Once and awhile I drop in when Mr. Challoner is working to see if he needed help.

Sometimes I helped him move – and like the rest of the staff at The Home he always refers to those who have passed by their names- those who have passed from one place to another and he never let me run the board or handle the cremains as they were moved into their urns or boxes.

I do remember the first time he let me do one of those two tasks

” Miss Felonwood” he said and he always called the staff  by their surnames- ” I could use your help, if you don’t mind”

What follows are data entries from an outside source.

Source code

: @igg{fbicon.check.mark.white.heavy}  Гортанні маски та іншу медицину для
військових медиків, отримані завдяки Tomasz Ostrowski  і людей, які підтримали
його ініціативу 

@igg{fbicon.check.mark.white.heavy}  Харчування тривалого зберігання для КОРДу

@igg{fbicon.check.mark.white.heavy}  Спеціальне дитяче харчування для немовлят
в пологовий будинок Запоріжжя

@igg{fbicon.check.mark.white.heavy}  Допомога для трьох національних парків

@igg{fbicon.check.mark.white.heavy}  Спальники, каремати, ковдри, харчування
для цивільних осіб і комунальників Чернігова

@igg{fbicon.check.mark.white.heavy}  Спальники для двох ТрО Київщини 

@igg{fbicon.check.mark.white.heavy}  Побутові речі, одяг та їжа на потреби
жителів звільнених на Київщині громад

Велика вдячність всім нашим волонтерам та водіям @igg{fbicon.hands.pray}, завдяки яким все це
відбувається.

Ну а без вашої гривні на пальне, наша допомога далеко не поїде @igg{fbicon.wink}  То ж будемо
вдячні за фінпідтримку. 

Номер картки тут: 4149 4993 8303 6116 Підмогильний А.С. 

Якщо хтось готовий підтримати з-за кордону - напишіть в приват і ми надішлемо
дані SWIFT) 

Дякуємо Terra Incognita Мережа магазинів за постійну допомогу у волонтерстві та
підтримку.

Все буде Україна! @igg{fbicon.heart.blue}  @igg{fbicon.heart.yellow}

I was at his side in a flash, of course,  and he gave  me a  series of small tasks- handing him a small screwdriver to close the urns, making sure his work area was spotless before he worked on the next set of cremains.

One day he looked down ( Mr Challoner was a very tall man- six-foot five or so I’d say) and said in his formal way ” It appears you’ve taken too much sun.”

I touched my nose, which was slightly red. ” I probably got a sunburn. I spent too much time out there today.”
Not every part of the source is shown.